### Material shown
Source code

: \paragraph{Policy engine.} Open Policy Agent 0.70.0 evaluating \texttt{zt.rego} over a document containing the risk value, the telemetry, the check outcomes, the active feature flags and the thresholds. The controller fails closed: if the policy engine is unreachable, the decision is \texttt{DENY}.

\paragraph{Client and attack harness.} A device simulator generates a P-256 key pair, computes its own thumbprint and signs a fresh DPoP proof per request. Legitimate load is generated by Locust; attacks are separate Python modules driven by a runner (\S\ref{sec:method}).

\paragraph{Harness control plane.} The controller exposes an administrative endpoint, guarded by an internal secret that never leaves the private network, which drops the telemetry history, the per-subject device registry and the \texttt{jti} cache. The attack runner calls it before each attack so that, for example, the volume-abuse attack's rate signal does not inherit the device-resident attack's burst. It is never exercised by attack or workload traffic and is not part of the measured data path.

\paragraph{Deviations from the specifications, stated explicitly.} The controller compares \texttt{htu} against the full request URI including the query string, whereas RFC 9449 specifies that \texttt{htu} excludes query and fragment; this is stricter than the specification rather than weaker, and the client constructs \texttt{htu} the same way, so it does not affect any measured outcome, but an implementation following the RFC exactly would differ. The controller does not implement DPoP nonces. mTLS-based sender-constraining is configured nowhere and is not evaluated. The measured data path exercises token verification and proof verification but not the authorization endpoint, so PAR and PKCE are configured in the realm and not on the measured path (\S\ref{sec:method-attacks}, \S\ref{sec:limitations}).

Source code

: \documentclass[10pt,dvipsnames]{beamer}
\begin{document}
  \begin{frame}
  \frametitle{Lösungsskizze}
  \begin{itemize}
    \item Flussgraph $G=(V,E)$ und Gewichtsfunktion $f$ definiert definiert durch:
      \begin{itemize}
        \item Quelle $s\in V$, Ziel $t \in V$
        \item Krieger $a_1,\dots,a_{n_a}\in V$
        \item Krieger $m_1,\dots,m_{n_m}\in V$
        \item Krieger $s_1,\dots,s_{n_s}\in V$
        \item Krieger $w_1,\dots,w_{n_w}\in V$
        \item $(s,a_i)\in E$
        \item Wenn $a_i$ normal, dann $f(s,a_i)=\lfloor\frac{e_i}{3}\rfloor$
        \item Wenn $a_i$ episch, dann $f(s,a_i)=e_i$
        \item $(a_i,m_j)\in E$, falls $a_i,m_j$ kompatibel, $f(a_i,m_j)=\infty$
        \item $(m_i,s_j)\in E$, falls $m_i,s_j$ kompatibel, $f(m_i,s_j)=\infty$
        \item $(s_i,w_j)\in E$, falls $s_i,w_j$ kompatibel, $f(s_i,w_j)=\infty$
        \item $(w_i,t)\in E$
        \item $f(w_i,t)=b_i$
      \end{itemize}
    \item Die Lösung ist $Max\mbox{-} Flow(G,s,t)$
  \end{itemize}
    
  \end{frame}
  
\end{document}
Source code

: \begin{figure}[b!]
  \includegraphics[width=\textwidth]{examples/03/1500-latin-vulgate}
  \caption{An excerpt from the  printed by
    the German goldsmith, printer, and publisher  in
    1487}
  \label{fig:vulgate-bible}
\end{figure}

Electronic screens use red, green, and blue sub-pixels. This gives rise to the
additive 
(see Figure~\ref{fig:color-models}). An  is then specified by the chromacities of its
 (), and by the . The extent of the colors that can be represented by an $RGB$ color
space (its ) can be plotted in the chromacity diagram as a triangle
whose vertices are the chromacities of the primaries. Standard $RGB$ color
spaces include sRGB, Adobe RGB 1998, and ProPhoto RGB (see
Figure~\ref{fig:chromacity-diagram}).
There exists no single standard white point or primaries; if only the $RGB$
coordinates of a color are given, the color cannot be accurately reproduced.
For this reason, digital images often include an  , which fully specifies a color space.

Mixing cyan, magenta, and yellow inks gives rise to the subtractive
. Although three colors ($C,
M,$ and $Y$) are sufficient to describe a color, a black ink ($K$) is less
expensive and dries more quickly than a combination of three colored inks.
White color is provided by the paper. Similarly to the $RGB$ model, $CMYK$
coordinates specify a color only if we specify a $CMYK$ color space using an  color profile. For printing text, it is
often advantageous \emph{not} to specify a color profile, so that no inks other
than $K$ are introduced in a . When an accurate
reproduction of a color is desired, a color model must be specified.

### Exercise
Take the listing above and write it out again exactly.

### Answer section
Source code

: \paragraph{Policy engine.} Open Policy Agent 0.70.0 evaluating \texttt{zt.rego} over a document containing the risk value, the telemetry, the check outcomes, the active feature flags and the thresholds. The controller fails closed: if the policy engine is unreachable, the decision is \texttt{DENY}.

\paragraph{Client and attack harness.} A device simulator generates a P-256 key pair, computes its own thumbprint and signs a fresh DPoP proof per request. Legitimate load is generated by Locust; attacks are separate Python modules driven by a runner (\S\ref{sec:method}).

\paragraph{Harness control plane.} The controller exposes an administrative endpoint, guarded by an internal secret that never leaves the private network, which drops the telemetry history, the per-subject device registry and the \texttt{jti} cache. The attack runner calls it before each attack so that, for example, the volume-abuse attack's rate signal does not inherit the device-resident attack's burst. It is never exercised by attack or workload traffic and is not part of the measured data path.

\paragraph{Deviations from the specifications, stated explicitly.} The controller compares \texttt{htu} against the full request URI including the query string, whereas RFC 9449 specifies that \texttt{htu} excludes query and fragment; this is stricter than the specification rather than weaker, and the client constructs \texttt{htu} the same way, so it does not affect any measured outcome, but an implementation following the RFC exactly would differ. The controller does not implement DPoP nonces. mTLS-based sender-constraining is configured nowhere and is not evaluated. The measured data path exercises token verification and proof verification but not the authorization endpoint, so PAR and PKCE are configured in the realm and not on the measured path (\S\ref{sec:method-attacks}, \S\ref{sec:limitations}).

Source code

: \documentclass[10pt,dvipsnames]{beamer}
\begin{document}
  \begin{frame}
  \frametitle{Lösungsskizze}
  \begin{itemize}
    \item Flussgraph $G=(V,E)$ und Gewichtsfunktion $f$ definiert definiert durch:
      \begin{itemize}
        \item Quelle $s\in V$, Ziel $t \in V$
        \item Krieger $a_1,\dots,a_{n_a}\in V$
        \item Krieger $m_1,\dots,m_{n_m}\in V$
        \item Krieger $s_1,\dots,s_{n_s}\in V$
        \item Krieger $w_1,\dots,w_{n_w}\in V$
        \item $(s,a_i)\in E$
        \item Wenn $a_i$ normal, dann $f(s,a_i)=\lfloor\frac{e_i}{3}\rfloor$
        \item Wenn $a_i$ episch, dann $f(s,a_i)=e_i$
        \item $(a_i,m_j)\in E$, falls $a_i,m_j$ kompatibel, $f(a_i,m_j)=\infty$
        \item $(m_i,s_j)\in E$, falls $m_i,s_j$ kompatibel, $f(m_i,s_j)=\infty$
        \item $(s_i,w_j)\in E$, falls $s_i,w_j$ kompatibel, $f(s_i,w_j)=\infty$
        \item $(w_i,t)\in E$
        \item $f(w_i,t)=b_i$
      \end{itemize}
    \item Die Lösung ist $Max\mbox{-} Flow(G,s,t)$
  \end{itemize}
    
  \end{frame}
  
\end{document}
Source code

: \begin{figure}[b!]
  \includegraphics[width=\textwidth]{examples/03/1500-latin-vulgate}
  \caption{An excerpt from the  printed by
    the German goldsmith, printer, and publisher  in
    1487}
  \label{fig:vulgate-bible}
\end{figure}

Electronic screens use red, green, and blue sub-pixels. This gives rise to the
additive 
(see Figure~\ref{fig:color-models}). An  is then specified by the chromacities of its
 (), and by the . The extent of the colors that can be represented by an $RGB$ color
space (its ) can be plotted in the chromacity diagram as a triangle
whose vertices are the chromacities of the primaries. Standard $RGB$ color
spaces include sRGB, Adobe RGB 1998, and ProPhoto RGB (see
Figure~\ref{fig:chromacity-diagram}).
There exists no single standard white point or primaries; if only the $RGB$
coordinates of a color are given, the color cannot be accurately reproduced.
For this reason, digital images often include an  , which fully specifies a color space.

Mixing cyan, magenta, and yellow inks gives rise to the subtractive
. Although three colors ($C,
M,$ and $Y$) are sufficient to describe a color, a black ink ($K$) is less
expensive and dries more quickly than a combination of three colored inks.
White color is provided by the paper. Similarly to the $RGB$ model, $CMYK$
coordinates specify a color only if we specify a $CMYK$ color space using an  color profile. For printing text, it is
often advantageous \emph{not} to specify a color profile, so that no inks other
than $K$ are introduced in a . When an accurate
reproduction of a color is desired, a color model must be specified.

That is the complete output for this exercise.